/git-metrics

Util script(s) to scrape data from git repositories to help teams improve.

Primary LanguagePython

maintainer
neppord, emilybache

Git Metrics

You can use the scripts in this repository to analyse another git repository for metrics such as lead time and open branches. You should clone the repository you wish to analyse, to a local directory before using these scripts. Some of the metrics, require there to be annotated tags on some of the commits.

Quick Start

Using python 3.7 or greater:

pip install -r requirements.txt

There are two scripts for calculating metrics (which may be combined into one soon). To find out how to use them:

python calculate_four_metrics.py --help
python git-metrics.py --help

Throughput metrics: Deployment Lead Time and Deploy Interval

Throughput metrics will help you to assess the length of your development cycle. That is, how quickly you can get changes that have been committed in version control, deployed and in front of users.

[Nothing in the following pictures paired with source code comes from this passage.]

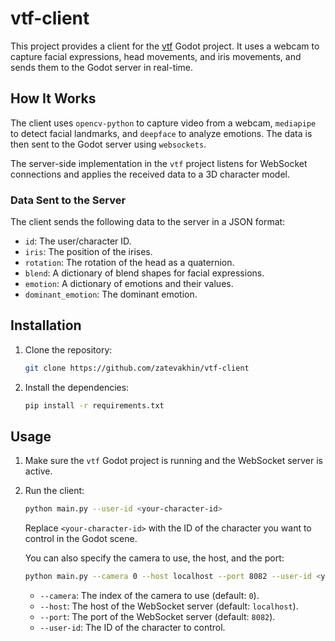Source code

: # vtf-client

This project provides a client for the [vtf](https://github.com/zatevakhin/vtf) Godot project. It uses a webcam to capture facial expressions, head movements, and iris movements, and sends them to the Godot server in real-time.

## How It Works

The client uses `opencv-python` to capture video from a webcam, `mediapipe` to detect facial landmarks, and `deepface` to analyze emotions. The data is then sent to the Godot server using `websockets`.

The server-side implementation in the `vtf` project listens for WebSocket connections and applies the received data to a 3D character model.

### Data Sent to the Server

The client sends the following data to the server in a JSON format:

-   `id`: The user/character ID.
-   `iris`: The position of the irises.
-   `rotation`: The rotation of the head as a quaternion.
-   `blend`: A dictionary of blend shapes for facial expressions.
-   `emotion`: A dictionary of emotions and their values.
-   `dominant_emotion`: The dominant emotion.

## Installation

1.  Clone the repository:
    ```bash
    git clone https://github.com/zatevakhin/vtf-client
    ```
2.  Install the dependencies:
    ```bash
    pip install -r requirements.txt
    ```

## Usage

1.  Make sure the `vtf` Godot project is running and the WebSocket server is active.
2.  Run the client:
    ```bash
    python main.py --user-id <your-character-id>
    ```

    Replace `<your-character-id>` with the ID of the character you want to control in the Godot scene.

    You can also specify the camera to use, the host, and the port:

    ```bash
    python main.py --camera 0 --host localhost --port 8082 --user-id <your-character-id>
    ```

    -   `--camera`: The index of the camera to use (default: `0`).
    -   `--host`: The host of the WebSocket server (default: `localhost`).
    -   `--port`: The port of the WebSocket server (default: `8082`).
    -   `--user-id`: The ID of the character to control.
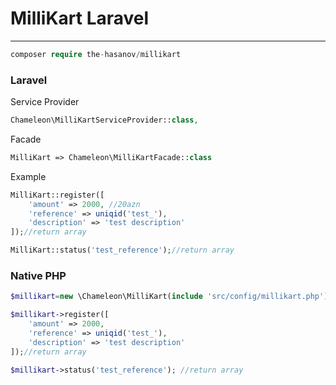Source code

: # MilliKart Laravel
---
```php
composer require the-hasanov/millikart
```
### Laravel
Service Provider
```php
Chameleon\MilliKartServiceProvider::class,
```
Facade
```php
MilliKart => Chameleon\MilliKartFacade::class
```
Example
```php
MilliKart::register([
    'amount' => 2000, //20azn
    'reference' => uniqid('test_'),
    'description' => 'test description'
]);//return array

MilliKart::status('test_reference');//return array
```
### Native PHP
```php
$millikart=new \Chameleon\MilliKart(include 'src/config/millikart.php');

$millikart->register([
    'amount' => 2000,
    'reference' => uniqid('test_'),
    'description' => 'test description'
]);//return array

$millikart->status('test_reference'); //return array
```

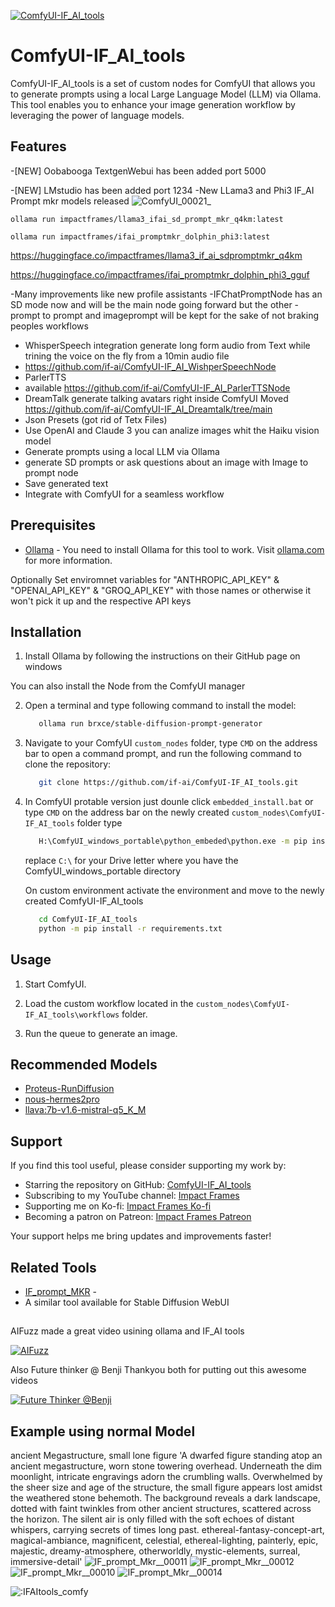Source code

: [![ComfyUI-IF_AI_tools](https://img.youtube.com/vi/QAnapTWnawU/0.jpg)](https://youtu.be/QAnapTWnawU?si=Uomv_NXT2n2Mg9rG)

# ComfyUI-IF_AI_tools

ComfyUI-IF_AI_tools is a set of custom nodes for ComfyUI that allows you to generate prompts using a local Large Language Model (LLM) via Ollama. 
This tool enables you to enhance your image generation workflow by leveraging the power of language models.

## Features
-[NEW] Oobabooga TextgenWebui has been added port 5000

-[NEW] LMstudio has been added port 1234
-New LLama3 and Phi3 IF_AI Prompt mkr models released
![ComfyUI_00021_](https://github.com/if-ai/ComfyUI-IF_AI_tools/assets/21185218/fac9fb38-66ac-431b-8ef9-b0fee5d0e5dc)

`ollama run impactframes/llama3_ifai_sd_prompt_mkr_q4km:latest`

`ollama run impactframes/ifai_promptmkr_dolphin_phi3:latest`

https://huggingface.co/impactframes/llama3_if_ai_sdpromptmkr_q4km

https://huggingface.co/impactframes/ifai_promptmkr_dolphin_phi3_gguf

-Many improvements like new profile assistants 
-IFChatPromptNode has an SD mode now and will be the main node going forward but the other 
-prompt to prompt and imageprompt will be kept for the sake of not braking peoples workflows 

- WhisperSpeech integration generate long form audio from Text while trining the voice on the fly from a 10min audio file
- https://github.com/if-ai/ComfyUI-IF_AI_WishperSpeechNode
- ParlerTTS
- available https://github.com/if-ai/ComfyUI-IF_AI_ParlerTTSNode
- DreamTalk generate talking avatars right inside ComfyUI
  Moved https://github.com/if-ai/ComfyUI-IF_AI_Dreamtalk/tree/main
- Json Presets (got rid of Tetx Files)
- Use OpenAI and Claude 3 you can analize images whit the Haiku vision model
- Generate prompts using a local LLM via Ollama
- generate SD prompts or ask questions about an image with Image to prompt node
- Save generated text
- Integrate with ComfyUI for a seamless workflow

## Prerequisites
- [Ollama](https://github.com/ollama/ollama/releases) - You need to install Ollama for this tool to work. Visit [ollama.com](https://ollama.com) for more information.

Optionally Set enviromnet variables for "ANTHROPIC_API_KEY" & "OPENAI_API_KEY" & "GROQ_API_KEY" with those names or otherwise it won't pick it up and the respective API keys 


## Installation
1. Install Ollama by following the instructions on their GitHub page on windows 

You can also install the Node from the ComfyUI manager 

2. Open a terminal and type following command to install the model:
   ```bash
      ollama run brxce/stable-diffusion-prompt-generator
      ```
   
4. Navigate to your ComfyUI `custom_nodes` folder, type `CMD` on the address bar to open a command prompt,
   and run the following command to clone the repository:
   ```bash
      git clone https://github.com/if-ai/ComfyUI-IF_AI_tools.git
      ```
   
5. In ComfyUI protable version just dounle click `embedded_install.bat` or  type `CMD` on the address bar on the newly created `custom_nodes\ComfyUI-IF_AI_tools` folder type 
   ```bash
      H:\ComfyUI_windows_portable\python_embeded\python.exe -m pip install -r requirements.txt
      ```
   replace `C:\` for your Drive letter where you have the ComfyUI_windows_portable directory

   On custom environment activate the environment and move to the newly created ComfyUI-IF_AI_tools
   ```bash
      cd ComfyUI-IF_AI_tools
      python -m pip install -r requirements.txt
      ```
   
## Usage
1. Start ComfyUI.

2. Load the custom workflow located in the `custom_nodes\ComfyUI-IF_AI_tools\workflows` folder.

3. Run the queue to generate an image.

## Recommended Models
- [Proteus-RunDiffusion](https://huggingface.co/dataautogpt3/Proteus-RunDiffusion)
- [nous-hermes2pro](https://ollama.com/adrienbrault/nous-hermes2pro)
- [llava:7b-v1.6-mistral-q5_K_M](https://ollama.com/library/llava:7b-v1.6-mistral-q5_K_M)

## Support
If you find this tool useful, please consider supporting my work by:
- Starring the repository on GitHub: [ComfyUI-IF_AI_tools](https://github.com/if-ai/ComfyUI-IF_AI_tools)
- Subscribing to my YouTube channel: [Impact Frames](https://youtube.com/@impactframes?si=DrBu3tOAC2-YbEvc)
- Supporting me on Ko-fi: [Impact Frames Ko-fi](https://ko-fi.com/impactframes)
- Becoming a patron on Patreon: [Impact Frames Patreon](https://patreon.com/ImpactFrames)

Your support helps me bring updates and improvements faster!

## Related Tools
- [IF_prompt_MKR](https://github.com/if-ai/IF_prompt_MKR) -
-  A similar tool available for Stable Diffusion WebUI

##
AIFuzz made a great video usining ollama and IF_AI tools 

[![AIFuzz](https://img.youtube.com/vi/nZx5g3TGsNc/0.jpg)](https://youtu.be/nZx5g3TGsNc?si=DFIqFuPoyKY1qJ2n)

Also Future thinker @ Benji Thankyou both for putting out this awesome videos

[![Future Thinker @Benji](https://img.youtube.com/vi/EQZWyn9eCFE/0.jpg)](https://youtu.be/EQZWyn9eCFE?si=jgC28GL7bwFWj_sK)


## Example using normal Model
ancient Megastructure, small lone figure 
'A dwarfed figure standing atop an ancient megastructure, worn stone towering overhead. Underneath the dim moonlight, intricate engravings adorn the crumbling walls. Overwhelmed by the sheer size and age of the structure, the small figure appears lost amidst the weathered stone behemoth. The background reveals a dark landscape, dotted with faint twinkles from other ancient structures, scattered across the horizon. The silent air is only filled with the soft echoes of distant whispers, carrying secrets of times long past. ethereal-fantasy-concept-art, magical-ambiance, magnificent, celestial, ethereal-lighting, painterly, epic, majestic, dreamy-atmosphere, otherworldly, mystic-elements, surreal, immersive-detail'
![_IF_prompt_Mkr__00011_](https://github.com/if-ai/ComfyUI-IF_AI_tools/assets/21185218/08dde522-f541-49f4-aa6b-e0653f13aa52)
![_IF_prompt_Mkr__00012_](https://github.com/if-ai/ComfyUI-IF_AI_tools/assets/21185218/ec3ef715-fbe6-4ba0-80f8-00bf10f56f7b)
![_IF_prompt_Mkr__00010_](https://github.com/if-ai/ComfyUI-IF_AI_tools/assets/21185218/e4dc671b-8eea-47f3-84ef-876e5938e120)
![_IF_prompt_Mkr__00014_](https://github.com/if-ai/ComfyUI-IF_AI_tools/assets/21185218/d0b436cd-c4a8-41a2-83ad-34d8c50bb39b)


<img src="https://count.getloli.com/get/@IFAItools_comfy?theme=moebooru" alt=":IFAItools_comfy" />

Deployment lead time is defined as the time taken from commit to deploy. In practice you often have more than one commit included in each deployment, so you might want to take an average as well as track the size of the range from oldest to newest. Deploy Interval is the average length of time between deployments.

In order to measure 'throughput' metrics, your repository will need to contain an annotated tag on each commit that was deployed. (Note, git also supports lightweight tags, but these lack any metadata and cannot be used for calculating throughput metrics). The tag needs to have the 'taggerdate' set to be the time the deploy happened. It is also convenient if you can name the deploy tags in such a way as you can write a simple matcher that will filter them out. For example, you could prepend every deployment tag with 'D-' (for 'Deploy'), then filter out all such tags with the fnmatch 'D-*'.

For example, to see all the tags you already have, you could use this command:

git for-each-ref --sort=taggerdate --format '%(refname) %(taggerdate)' refs/tags

If you need to add a deploy tag at a different time than the deployment, but don't want to mess up your metrics, you can set the time of a tag using an environment variable like this:

GIT_COMMITTER_DATE="Thu Jan 11 12:00:00 2019 +0100" git tag -a D-1.1.0 -m"Deployment 1.1.0"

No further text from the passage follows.